Your job is to reproduce all of the data exactly.
++++++++++++++++++++
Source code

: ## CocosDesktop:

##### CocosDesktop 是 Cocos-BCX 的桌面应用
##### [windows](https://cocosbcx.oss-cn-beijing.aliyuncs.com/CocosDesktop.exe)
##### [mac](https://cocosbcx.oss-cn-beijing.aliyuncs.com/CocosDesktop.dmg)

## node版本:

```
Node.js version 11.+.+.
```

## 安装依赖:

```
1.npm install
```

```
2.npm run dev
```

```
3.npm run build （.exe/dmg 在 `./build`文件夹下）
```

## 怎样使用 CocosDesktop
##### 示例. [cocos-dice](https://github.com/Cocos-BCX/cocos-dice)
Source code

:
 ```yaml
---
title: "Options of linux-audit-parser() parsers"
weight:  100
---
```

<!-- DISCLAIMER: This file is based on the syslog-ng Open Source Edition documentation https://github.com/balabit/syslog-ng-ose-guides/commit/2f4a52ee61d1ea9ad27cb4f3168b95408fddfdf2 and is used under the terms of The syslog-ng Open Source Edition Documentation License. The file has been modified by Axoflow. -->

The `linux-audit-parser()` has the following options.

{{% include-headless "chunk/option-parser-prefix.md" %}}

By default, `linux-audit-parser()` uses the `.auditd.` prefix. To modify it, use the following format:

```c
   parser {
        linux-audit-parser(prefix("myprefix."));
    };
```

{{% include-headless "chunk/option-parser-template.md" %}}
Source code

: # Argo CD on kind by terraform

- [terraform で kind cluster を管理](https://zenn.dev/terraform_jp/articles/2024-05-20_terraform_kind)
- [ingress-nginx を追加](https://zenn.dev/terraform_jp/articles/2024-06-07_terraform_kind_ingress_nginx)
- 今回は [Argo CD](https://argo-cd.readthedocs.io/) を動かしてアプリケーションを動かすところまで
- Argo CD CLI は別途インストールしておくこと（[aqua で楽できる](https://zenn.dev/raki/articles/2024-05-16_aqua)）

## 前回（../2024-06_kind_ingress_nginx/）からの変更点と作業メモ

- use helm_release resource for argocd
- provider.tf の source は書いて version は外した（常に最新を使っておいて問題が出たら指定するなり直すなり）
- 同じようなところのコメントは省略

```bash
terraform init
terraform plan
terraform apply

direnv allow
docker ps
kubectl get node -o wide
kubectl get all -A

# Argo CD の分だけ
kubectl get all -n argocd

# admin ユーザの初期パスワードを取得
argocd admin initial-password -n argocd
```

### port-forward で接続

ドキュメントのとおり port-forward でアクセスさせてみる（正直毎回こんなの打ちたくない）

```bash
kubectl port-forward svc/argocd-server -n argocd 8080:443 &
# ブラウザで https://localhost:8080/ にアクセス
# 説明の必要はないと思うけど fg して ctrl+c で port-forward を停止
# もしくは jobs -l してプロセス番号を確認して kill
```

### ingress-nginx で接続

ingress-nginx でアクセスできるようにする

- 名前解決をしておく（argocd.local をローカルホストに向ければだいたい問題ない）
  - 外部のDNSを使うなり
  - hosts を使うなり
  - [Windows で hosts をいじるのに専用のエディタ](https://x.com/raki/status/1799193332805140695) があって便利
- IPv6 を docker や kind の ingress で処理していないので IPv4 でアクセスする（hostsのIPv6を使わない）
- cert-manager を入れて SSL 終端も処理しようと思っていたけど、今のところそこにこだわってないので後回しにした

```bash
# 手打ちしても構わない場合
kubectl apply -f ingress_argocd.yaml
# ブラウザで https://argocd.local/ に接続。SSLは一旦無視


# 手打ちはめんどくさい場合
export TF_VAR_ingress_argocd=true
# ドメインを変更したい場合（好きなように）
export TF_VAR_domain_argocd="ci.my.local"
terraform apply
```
++++++++++++++++++++
Result of the exercise
Source code

: ## CocosDesktop:

##### CocosDesktop 是 Cocos-BCX 的桌面应用
##### [windows](https://cocosbcx.oss-cn-beijing.aliyuncs.com/CocosDesktop.exe)
##### [mac](https://cocosbcx.oss-cn-beijing.aliyuncs.com/CocosDesktop.dmg)

## node版本:

```
Node.js version 11.+.+.
```

## 安装依赖:

```
1.npm install
```

```
2.npm run dev
```

```
3.npm run build （.exe/dmg 在 `./build`文件夹下）
```

## 怎样使用 CocosDesktop
##### 示例. [cocos-dice](https://github.com/Cocos-BCX/cocos-dice)
Source code

:
 ```yaml
---
title: "Options of linux-audit-parser() parsers"
weight:  100
---
```

<!-- DISCLAIMER: This file is based on the syslog-ng Open Source Edition documentation https://github.com/balabit/syslog-ng-ose-guides/commit/2f4a52ee61d1ea9ad27cb4f3168b95408fddfdf2 and is used under the terms of The syslog-ng Open Source Edition Documentation License. The file has been modified by Axoflow. -->

The `linux-audit-parser()` has the following options.

{{% include-headless "chunk/option-parser-prefix.md" %}}

By default, `linux-audit-parser()` uses the `.auditd.` prefix. To modify it, use the following format:

```c
   parser {
        linux-audit-parser(prefix("myprefix."));
    };
```

{{% include-headless "chunk/option-parser-template.md" %}}
Source code

: # Argo CD on kind by terraform

- [terraform で kind cluster を管理](https://zenn.dev/terraform_jp/articles/2024-05-20_terraform_kind)
- [ingress-nginx を追加](https://zenn.dev/terraform_jp/articles/2024-06-07_terraform_kind_ingress_nginx)
- 今回は [Argo CD](https://argo-cd.readthedocs.io/) を動かしてアプリケーションを動かすところまで
- Argo CD CLI は別途インストールしておくこと（[aqua で楽できる](https://zenn.dev/raki/articles/2024-05-16_aqua)）

## 前回（../2024-06_kind_ingress_nginx/）からの変更点と作業メモ

- use helm_release resource for argocd
- provider.tf の source は書いて version は外した（常に最新を使っておいて問題が出たら指定するなり直すなり）
- 同じようなところのコメントは省略

```bash
terraform init
terraform plan
terraform apply

direnv allow
docker ps
kubectl get node -o wide
kubectl get all -A

# Argo CD の分だけ
kubectl get all -n argocd

# admin ユーザの初期パスワードを取得
argocd admin initial-password -n argocd
```

### port-forward で接続

ドキュメントのとおり port-forward でアクセスさせてみる（正直毎回こんなの打ちたくない）

```bash
kubectl port-forward svc/argocd-server -n argocd 8080:443 &
# ブラウザで https://localhost:8080/ にアクセス
# 説明の必要はないと思うけど fg して ctrl+c で port-forward を停止
# もしくは jobs -l してプロセス番号を確認して kill
```

### ingress-nginx で接続

ingress-nginx でアクセスできるようにする

- 名前解決をしておく（argocd.local をローカルホストに向ければだいたい問題ない）
  - 外部のDNSを使うなり
  - hosts を使うなり
  - [Windows で hosts をいじるのに専用のエディタ](https://x.com/raki/status/1799193332805140695) があって便利
- IPv6 を docker や kind の ingress で処理していないので IPv4 でアクセスする（hostsのIPv6を使わない）
- cert-manager を入れて SSL 終端も処理しようと思っていたけど、今のところそこにこだわってないので後回しにした

```bash
# 手打ちしても構わない場合
kubectl apply -f ingress_argocd.yaml
# ブラウザで https://argocd.local/ に接続。SSLは一旦無視


# 手打ちはめんどくさい場合
export TF_VAR_ingress_argocd=true
# ドメインを変更したい場合（好きなように）
export TF_VAR_domain_argocd="ci.my.local"
terraform apply
```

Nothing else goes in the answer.